• **WHAT THIS TASK INVOLVES**:
For the string "Kotlin", find every matching line in the records and copy it.
__________
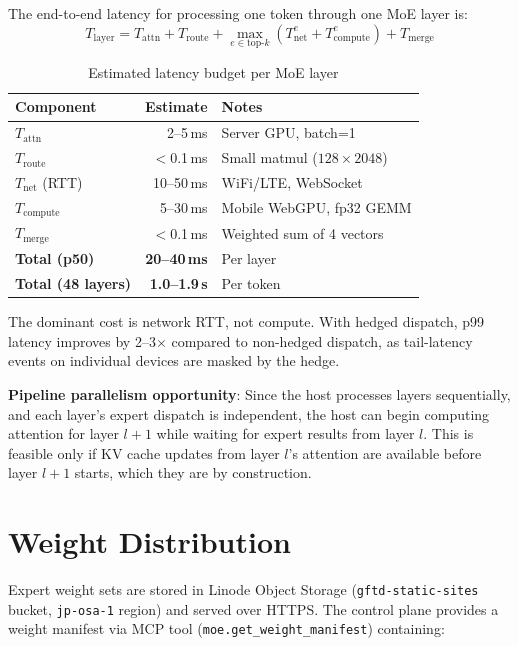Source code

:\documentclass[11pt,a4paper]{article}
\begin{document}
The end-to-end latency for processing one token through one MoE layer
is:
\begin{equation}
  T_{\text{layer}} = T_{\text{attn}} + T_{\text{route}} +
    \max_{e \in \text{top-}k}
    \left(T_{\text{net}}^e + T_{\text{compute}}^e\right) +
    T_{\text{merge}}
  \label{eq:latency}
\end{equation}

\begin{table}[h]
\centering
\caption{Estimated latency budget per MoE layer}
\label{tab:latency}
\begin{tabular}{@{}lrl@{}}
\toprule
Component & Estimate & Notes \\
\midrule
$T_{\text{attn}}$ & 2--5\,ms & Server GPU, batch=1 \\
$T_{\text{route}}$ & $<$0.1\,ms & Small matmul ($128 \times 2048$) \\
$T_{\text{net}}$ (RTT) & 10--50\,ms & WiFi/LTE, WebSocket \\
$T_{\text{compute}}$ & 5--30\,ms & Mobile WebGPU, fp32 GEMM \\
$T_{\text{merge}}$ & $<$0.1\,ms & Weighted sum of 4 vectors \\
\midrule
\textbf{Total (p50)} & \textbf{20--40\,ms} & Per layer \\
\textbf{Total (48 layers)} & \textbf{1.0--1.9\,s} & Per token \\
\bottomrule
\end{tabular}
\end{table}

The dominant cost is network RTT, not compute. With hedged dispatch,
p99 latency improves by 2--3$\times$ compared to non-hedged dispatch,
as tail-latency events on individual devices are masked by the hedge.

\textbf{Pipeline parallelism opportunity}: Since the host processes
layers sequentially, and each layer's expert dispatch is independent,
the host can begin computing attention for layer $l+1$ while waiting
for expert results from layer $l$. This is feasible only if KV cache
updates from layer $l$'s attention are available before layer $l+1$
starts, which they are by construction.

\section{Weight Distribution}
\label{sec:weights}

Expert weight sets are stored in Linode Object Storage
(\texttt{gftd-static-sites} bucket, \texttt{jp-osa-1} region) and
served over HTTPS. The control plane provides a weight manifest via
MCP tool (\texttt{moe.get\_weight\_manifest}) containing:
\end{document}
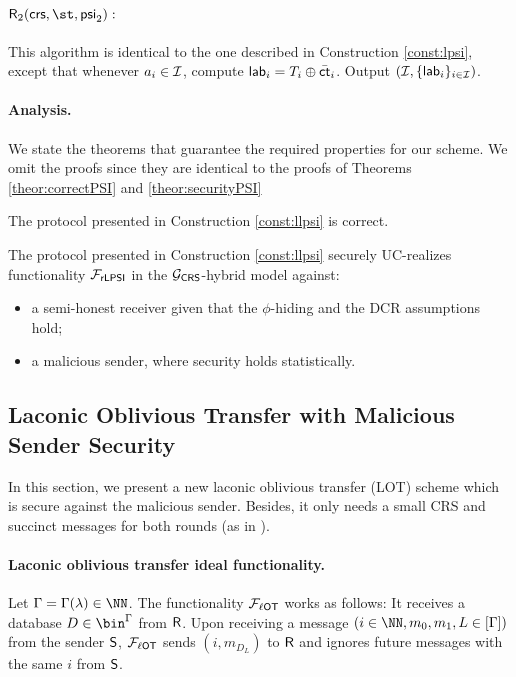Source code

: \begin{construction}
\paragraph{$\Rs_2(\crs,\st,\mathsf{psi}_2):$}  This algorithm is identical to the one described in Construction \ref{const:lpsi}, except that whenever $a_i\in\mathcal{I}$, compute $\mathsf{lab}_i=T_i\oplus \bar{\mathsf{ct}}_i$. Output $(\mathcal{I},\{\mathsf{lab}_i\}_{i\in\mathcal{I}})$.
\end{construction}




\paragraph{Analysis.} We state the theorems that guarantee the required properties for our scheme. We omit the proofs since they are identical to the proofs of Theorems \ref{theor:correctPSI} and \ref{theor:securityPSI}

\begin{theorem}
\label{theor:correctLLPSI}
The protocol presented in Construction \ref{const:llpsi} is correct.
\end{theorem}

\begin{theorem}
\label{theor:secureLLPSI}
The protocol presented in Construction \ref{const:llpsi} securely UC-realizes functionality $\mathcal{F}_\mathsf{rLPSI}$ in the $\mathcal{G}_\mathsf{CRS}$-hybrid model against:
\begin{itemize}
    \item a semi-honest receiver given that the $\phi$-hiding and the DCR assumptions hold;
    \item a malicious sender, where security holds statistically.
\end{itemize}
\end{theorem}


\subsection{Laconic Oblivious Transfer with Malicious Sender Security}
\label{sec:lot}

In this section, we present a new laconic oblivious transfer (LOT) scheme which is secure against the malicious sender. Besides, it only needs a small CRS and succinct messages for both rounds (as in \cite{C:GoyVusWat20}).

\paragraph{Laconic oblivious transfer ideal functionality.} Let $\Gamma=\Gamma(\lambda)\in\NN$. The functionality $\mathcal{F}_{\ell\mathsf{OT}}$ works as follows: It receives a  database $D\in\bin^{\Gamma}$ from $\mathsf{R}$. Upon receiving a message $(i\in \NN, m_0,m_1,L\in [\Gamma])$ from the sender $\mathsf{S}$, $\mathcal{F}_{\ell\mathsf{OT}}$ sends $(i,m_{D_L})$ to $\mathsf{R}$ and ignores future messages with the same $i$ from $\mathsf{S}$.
__________
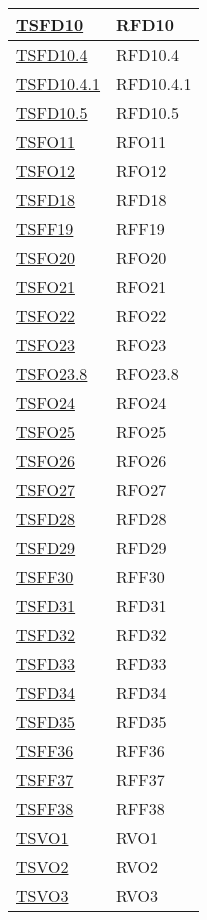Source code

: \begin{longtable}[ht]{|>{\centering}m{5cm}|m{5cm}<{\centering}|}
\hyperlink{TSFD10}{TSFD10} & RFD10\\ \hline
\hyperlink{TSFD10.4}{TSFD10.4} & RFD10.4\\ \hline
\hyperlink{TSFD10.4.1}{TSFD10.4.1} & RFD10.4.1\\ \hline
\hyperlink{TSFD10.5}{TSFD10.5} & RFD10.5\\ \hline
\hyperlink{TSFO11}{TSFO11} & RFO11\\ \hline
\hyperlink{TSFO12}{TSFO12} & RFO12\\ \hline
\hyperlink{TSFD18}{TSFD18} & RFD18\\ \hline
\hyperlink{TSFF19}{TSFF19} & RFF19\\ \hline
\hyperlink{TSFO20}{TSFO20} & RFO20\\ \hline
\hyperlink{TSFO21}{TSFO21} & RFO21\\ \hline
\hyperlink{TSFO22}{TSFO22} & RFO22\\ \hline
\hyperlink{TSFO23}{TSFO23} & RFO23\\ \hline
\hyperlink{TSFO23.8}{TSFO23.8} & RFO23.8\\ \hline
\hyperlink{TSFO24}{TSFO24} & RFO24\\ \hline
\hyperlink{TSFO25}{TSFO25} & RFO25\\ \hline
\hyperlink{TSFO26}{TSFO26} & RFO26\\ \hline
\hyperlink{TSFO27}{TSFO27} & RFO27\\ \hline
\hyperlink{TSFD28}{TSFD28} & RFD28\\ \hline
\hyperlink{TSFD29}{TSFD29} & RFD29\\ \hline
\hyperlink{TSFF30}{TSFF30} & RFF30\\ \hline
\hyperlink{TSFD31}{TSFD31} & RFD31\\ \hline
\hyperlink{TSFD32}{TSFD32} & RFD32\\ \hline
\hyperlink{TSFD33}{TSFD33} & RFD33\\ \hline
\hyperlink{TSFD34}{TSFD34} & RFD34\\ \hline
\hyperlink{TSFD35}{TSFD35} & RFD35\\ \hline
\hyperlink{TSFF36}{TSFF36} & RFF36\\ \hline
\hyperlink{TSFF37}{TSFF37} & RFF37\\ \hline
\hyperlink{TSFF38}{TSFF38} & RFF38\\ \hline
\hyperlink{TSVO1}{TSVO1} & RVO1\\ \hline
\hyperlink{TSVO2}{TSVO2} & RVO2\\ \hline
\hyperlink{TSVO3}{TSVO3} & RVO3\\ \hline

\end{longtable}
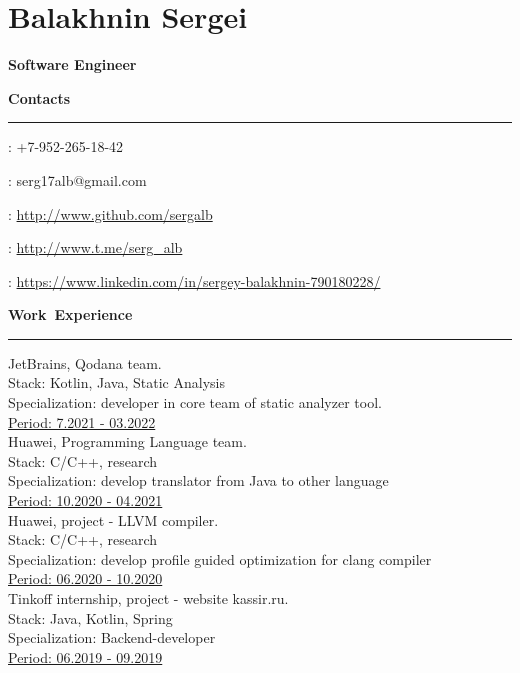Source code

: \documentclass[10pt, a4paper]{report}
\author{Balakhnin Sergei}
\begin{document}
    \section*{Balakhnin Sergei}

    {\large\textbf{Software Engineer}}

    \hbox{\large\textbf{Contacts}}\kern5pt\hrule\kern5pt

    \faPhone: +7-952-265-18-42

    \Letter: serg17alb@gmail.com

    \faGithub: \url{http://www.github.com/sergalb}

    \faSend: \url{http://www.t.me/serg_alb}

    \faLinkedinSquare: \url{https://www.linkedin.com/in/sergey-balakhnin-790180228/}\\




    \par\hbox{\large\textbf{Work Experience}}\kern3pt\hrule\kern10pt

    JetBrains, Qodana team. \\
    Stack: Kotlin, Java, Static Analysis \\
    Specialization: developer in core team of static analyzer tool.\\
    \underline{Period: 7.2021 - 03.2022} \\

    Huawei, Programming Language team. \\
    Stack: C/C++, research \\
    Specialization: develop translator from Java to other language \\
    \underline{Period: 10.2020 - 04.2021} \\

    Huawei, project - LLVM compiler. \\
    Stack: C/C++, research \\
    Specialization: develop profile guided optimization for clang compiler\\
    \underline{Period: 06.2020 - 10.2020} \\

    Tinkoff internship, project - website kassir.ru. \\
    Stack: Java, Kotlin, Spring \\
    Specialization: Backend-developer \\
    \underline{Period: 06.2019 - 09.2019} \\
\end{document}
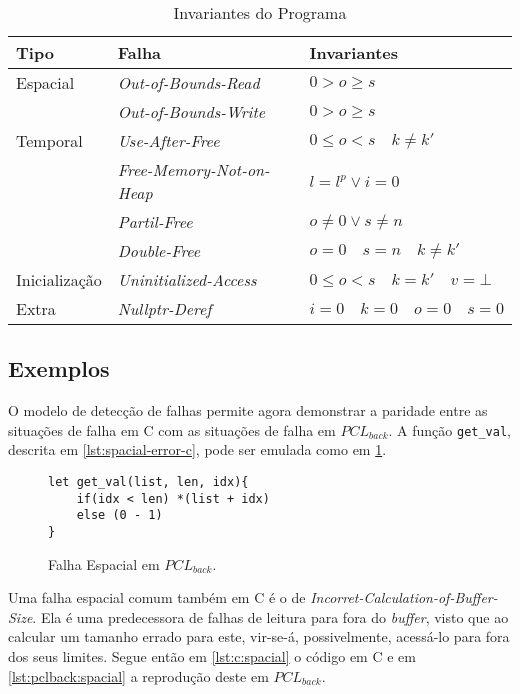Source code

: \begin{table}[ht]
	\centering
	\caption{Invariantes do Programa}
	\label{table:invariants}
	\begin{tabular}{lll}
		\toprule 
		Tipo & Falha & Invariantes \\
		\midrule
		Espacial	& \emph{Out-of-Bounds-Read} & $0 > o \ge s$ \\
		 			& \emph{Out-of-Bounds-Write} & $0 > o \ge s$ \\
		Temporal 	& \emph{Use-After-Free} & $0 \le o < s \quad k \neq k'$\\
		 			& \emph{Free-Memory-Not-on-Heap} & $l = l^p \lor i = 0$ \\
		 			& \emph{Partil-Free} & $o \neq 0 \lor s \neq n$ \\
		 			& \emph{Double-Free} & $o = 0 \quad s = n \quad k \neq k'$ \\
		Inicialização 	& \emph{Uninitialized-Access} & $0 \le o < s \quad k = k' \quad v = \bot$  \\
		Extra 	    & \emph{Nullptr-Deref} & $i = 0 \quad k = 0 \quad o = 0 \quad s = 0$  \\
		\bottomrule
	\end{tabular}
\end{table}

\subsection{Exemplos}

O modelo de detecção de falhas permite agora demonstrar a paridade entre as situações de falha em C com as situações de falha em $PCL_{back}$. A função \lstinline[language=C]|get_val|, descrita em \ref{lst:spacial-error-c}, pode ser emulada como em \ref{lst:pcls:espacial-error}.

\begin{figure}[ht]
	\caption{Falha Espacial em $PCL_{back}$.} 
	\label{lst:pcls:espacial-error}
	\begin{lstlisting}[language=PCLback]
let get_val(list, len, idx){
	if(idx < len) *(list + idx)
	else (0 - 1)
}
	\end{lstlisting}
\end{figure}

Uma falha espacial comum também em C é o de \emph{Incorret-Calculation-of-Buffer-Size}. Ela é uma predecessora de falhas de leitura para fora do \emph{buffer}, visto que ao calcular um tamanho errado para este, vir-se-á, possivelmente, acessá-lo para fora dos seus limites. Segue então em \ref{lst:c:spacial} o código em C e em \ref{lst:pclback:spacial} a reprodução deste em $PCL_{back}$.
__________
• **RESPONSE AREA**:
    Stack: Kotlin, Java, Static Analysis \\
    Stack: Java, Kotlin, Spring \\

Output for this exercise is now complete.